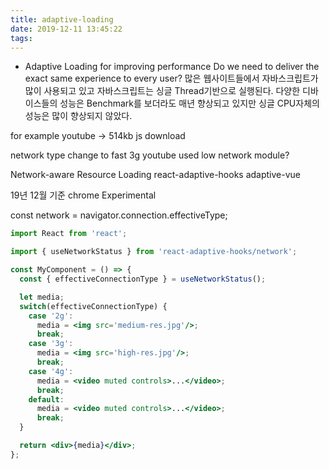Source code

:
 ```yaml
---
title: adaptive-loading
date: 2019-12-11 13:45:22
tags:
---
```

- Adaptive Loading for improving performance
Do we need to deliver the exact same experience to every user?
많은 웹사이트들에서 자바스크립트가 많이 사용되고 있고 자바스크립트는 싱글 Thread기반으로 실행된다.
다양한 디바이스들의 성능은 Benchmark를 보더라도 매년 향상되고 있지만 싱글 CPU자체의 성능은 많이 향상되지 않았다.

for example 
youtube -> 514kb js download

network type change to fast 3g
youtube used low network module?

Network-aware Resource Loading
react-adaptive-hooks
adaptive-vue

19년 12월 기준 chrome Experimental

const network = navigator.connection.effectiveType;

```jsx harmony
import React from 'react';

import { useNetworkStatus } from 'react-adaptive-hooks/network';

const MyComponent = () => {
  const { effectiveConnectionType } = useNetworkStatus();

  let media;
  switch(effectiveConnectionType) {
    case '2g':
      media = <img src='medium-res.jpg'/>;
      break;
    case '3g':
      media = <img src='high-res.jpg'/>;
      break;
    case '4g':
      media = <video muted controls>...</video>;
      break;
    default:
      media = <video muted controls>...</video>;
      break;
  }

  return <div>{media}</div>;
};
```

- - -

The response consists of the lines above that contain "from".

import React from 'react';
import { useNetworkStatus } from 'react-adaptive-hooks/network';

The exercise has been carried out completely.